Angels’ Matt Shoemaker, Josh Hamilton good to go for playoffs
Right-hander Matt Shoemaker said he had “no doubt” he’ll pitch in the American League division series after throwing another bullpen session Tuesday, and left fielder Josh Hamilton cleared what appeared to be a final hurdle in his return from rib-cage and chest injuries by facing live pitching.
Hamilton, who has played once since Sept. 5, threw, ran the bases and took batting practice before closing the workout by hitting against Angels right-hander Drew Rucinski.
“He was swinging freely,” hitting coach Don Baylor said. “It went pretty well. In the beginning, he was a little tentative facing live pitching, which can happen when you haven’t played in 24 days.”
Hamilton hit cleanup for most of an injury plagued season in which he batted .263 with 10 homers and 44 runs batted in, but he will likely bat seventh and play left field in Game 1 Thursday night.
“We’ll probably bat him down lower to where he’ll have a chance to swing the bat and contribute,” Manager Mike Scioscia said, “but not too much pressure to where if he’s not quite locked in it will make a big difference in our lineup.”
Hamilton is not looking at the postseason as a way to salvage a disappointing season in which played only 89 games.

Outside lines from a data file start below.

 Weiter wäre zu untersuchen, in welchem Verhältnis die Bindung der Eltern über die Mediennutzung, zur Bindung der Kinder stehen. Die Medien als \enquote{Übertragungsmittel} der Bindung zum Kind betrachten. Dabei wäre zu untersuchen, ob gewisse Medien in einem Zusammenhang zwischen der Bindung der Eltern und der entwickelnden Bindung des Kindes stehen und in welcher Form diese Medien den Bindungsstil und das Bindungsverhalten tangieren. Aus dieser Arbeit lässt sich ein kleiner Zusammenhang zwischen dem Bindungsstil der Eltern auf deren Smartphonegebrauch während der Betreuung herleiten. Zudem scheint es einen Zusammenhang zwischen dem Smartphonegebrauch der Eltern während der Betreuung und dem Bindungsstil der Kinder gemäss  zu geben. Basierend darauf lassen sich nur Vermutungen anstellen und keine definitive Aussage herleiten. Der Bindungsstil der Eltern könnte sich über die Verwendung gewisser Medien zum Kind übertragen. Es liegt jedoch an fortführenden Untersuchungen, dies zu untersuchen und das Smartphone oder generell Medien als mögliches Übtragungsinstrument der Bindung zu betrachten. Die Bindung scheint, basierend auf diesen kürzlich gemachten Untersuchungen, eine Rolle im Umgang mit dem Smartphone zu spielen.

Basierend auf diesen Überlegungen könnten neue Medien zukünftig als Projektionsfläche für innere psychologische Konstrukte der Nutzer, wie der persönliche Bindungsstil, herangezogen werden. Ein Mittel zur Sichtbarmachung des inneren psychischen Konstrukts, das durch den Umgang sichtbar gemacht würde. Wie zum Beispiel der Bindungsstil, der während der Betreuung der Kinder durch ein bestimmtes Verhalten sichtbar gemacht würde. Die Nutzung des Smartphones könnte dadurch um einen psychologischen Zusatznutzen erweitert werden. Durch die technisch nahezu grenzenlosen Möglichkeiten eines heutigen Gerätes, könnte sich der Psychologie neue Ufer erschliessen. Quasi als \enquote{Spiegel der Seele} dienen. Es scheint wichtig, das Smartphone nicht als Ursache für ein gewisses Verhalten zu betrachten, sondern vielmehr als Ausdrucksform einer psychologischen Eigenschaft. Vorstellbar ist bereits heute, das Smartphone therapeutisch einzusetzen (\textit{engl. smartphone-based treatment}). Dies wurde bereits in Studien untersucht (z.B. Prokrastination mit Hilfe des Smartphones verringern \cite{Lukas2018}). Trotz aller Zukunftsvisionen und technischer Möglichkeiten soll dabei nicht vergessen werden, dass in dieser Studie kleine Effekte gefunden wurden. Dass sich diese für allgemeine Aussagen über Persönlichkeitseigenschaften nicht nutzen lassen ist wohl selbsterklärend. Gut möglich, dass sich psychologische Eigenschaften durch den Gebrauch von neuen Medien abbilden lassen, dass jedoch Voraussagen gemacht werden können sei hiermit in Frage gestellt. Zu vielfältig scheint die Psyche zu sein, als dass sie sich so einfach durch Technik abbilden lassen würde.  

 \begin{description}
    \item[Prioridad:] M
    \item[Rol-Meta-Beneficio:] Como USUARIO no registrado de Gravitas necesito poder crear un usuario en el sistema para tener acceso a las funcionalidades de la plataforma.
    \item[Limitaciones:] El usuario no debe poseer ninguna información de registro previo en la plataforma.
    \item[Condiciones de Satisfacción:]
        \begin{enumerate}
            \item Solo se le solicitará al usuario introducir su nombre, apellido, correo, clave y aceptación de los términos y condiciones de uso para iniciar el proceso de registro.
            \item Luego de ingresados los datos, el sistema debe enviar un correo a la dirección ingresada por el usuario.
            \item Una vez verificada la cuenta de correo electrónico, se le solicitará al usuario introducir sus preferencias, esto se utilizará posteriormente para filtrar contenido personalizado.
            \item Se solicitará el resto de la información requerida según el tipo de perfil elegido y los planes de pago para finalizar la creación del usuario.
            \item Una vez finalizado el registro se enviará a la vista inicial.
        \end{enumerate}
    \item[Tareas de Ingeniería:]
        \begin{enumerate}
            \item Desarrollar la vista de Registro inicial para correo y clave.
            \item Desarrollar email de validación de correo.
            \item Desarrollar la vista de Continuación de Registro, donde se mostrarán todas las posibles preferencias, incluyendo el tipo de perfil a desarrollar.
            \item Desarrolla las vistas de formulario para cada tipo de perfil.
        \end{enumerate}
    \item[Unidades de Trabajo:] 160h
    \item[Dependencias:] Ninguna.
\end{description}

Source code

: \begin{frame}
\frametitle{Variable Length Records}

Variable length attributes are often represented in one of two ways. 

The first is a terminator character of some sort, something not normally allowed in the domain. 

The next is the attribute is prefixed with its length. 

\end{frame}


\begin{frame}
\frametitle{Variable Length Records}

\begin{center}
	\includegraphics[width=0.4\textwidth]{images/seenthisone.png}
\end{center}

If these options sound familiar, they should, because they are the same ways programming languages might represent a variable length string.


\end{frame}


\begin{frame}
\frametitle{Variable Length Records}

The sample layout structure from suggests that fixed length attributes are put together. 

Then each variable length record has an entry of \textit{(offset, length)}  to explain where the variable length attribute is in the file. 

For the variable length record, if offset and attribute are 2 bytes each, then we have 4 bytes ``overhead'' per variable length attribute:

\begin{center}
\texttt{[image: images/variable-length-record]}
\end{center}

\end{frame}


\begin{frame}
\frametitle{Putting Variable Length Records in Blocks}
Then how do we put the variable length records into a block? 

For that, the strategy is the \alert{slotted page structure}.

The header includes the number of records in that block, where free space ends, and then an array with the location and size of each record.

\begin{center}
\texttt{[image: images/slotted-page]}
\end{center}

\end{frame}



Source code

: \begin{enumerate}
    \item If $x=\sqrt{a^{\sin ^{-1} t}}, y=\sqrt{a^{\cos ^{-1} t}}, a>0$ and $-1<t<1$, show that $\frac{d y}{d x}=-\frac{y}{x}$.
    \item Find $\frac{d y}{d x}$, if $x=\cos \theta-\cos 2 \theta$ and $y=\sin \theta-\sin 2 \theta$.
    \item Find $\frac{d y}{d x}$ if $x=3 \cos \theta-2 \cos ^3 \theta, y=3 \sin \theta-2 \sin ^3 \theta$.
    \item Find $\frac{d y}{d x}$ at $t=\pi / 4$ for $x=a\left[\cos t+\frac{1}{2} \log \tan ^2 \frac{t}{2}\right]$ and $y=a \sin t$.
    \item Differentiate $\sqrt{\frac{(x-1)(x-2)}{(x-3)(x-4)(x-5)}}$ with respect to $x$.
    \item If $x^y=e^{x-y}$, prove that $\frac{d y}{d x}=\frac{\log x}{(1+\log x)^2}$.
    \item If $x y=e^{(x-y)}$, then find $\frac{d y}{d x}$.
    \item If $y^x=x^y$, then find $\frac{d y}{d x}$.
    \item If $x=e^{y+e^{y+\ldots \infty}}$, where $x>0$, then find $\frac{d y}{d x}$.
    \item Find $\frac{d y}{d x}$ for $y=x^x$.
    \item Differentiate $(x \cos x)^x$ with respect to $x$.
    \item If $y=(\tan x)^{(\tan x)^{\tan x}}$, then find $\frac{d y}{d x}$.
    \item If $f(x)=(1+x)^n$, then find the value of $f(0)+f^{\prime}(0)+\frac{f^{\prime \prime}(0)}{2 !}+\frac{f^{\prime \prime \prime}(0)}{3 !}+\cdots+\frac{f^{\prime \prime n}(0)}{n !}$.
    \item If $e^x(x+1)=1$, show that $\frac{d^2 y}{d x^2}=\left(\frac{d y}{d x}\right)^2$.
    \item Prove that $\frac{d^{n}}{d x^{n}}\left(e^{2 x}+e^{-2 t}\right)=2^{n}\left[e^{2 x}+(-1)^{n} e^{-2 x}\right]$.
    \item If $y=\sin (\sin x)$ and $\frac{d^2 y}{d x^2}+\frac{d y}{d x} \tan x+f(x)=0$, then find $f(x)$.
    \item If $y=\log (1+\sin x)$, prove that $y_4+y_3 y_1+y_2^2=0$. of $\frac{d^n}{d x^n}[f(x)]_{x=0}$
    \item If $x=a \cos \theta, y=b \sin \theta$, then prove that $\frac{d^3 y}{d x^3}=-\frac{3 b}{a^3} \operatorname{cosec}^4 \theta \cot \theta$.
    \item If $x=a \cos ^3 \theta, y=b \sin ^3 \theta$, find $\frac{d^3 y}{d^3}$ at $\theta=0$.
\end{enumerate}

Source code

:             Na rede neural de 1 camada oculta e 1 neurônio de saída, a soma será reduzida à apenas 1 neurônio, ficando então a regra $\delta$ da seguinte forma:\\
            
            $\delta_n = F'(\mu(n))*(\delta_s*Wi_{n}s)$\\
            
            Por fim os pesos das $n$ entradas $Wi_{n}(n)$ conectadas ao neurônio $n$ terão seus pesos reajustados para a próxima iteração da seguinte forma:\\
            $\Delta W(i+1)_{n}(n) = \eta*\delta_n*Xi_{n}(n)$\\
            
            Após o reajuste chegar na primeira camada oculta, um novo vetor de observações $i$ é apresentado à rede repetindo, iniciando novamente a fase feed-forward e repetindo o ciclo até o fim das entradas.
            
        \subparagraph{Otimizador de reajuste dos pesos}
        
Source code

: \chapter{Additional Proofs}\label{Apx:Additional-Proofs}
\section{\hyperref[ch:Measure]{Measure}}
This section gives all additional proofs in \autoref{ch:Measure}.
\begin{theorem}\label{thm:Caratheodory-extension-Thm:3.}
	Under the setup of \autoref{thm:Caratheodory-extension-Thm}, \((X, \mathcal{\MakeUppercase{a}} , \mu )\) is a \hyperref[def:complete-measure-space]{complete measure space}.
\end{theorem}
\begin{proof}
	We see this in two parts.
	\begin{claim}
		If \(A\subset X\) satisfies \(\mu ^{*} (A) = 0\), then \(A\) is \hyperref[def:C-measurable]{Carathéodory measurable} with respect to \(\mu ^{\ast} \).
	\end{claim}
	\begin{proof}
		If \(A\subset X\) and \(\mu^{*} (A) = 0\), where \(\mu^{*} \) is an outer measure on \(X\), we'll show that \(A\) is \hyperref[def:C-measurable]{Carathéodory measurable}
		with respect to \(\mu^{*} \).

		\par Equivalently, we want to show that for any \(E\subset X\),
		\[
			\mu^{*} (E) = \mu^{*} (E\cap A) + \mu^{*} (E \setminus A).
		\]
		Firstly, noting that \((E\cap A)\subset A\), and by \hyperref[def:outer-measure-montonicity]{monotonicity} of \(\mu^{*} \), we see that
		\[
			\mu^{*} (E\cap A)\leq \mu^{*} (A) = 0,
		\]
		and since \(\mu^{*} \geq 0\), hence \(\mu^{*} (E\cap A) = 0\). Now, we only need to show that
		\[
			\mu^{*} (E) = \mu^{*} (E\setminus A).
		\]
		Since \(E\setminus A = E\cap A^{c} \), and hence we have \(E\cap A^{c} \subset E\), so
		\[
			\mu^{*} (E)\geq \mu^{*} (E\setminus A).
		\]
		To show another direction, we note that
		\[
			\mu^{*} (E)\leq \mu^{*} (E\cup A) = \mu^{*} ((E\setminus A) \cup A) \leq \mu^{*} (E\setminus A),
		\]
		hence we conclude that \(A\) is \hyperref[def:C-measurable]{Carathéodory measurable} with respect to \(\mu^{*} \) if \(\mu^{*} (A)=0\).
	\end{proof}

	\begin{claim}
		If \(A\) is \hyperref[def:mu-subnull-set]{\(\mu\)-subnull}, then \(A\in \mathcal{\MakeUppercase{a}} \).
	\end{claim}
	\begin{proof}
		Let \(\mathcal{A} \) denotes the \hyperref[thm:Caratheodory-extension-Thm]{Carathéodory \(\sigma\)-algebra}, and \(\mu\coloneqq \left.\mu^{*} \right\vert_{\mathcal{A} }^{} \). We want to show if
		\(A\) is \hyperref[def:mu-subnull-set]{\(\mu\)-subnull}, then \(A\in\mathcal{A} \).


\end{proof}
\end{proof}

“If I start thinking that way, that puts stress on me,” Hamilton said. “I’m going to approach it like spring training — see pitches, put the ball in play and don’t try to do too much, because I can’t make up for the time I lost.”
Shoemaker missed the final two weeks of the season because of a mild left rib-cage strain, but he threw more than 40 full-intensity pitches Tuesday, with a break in the middle to simulate a game, and appears in line to start Game 2 Friday night or Game 3 Sunday.
“I’d say it felt great, but it felt normal, which is great,” said Shoemaker, who went 16-4 with a 3.04 earned-run average this season. “A few days ago, it was a little tight. Today, I don’t feel it at all.”
It has been two weeks since Shoemaker suffered his injury, but he says he feels strong enough to throw 100 pitches.
“I haven’t thrown 100 pitches yet, but I definitely feel I’m capable, for sure,” Shoemaker said. “Just the way my arm and my body feels, it definitely feels doable.”
Scioscia would not say whether he will use a three- or four-man rotation in the first round, but he did say the Angels probably will carry 12 pitchers, leaving them with a four-man bench. Assuming catcher Hank Conger, outfielder Collin Cowgill and infielder Gordon Beckham are on the roster, the final spot will come down to Brennan Boesch or Efren Navarro, both left-handed hitters who could platoon at designated hitter with C.J. Cron.
Center fielder and New Jersey native Mike Trout, when asked where he was the past two Octobers: “I was in a tree stand back home hunting white-tail deer. I’m definitely more excited to be here, hunting a ring.”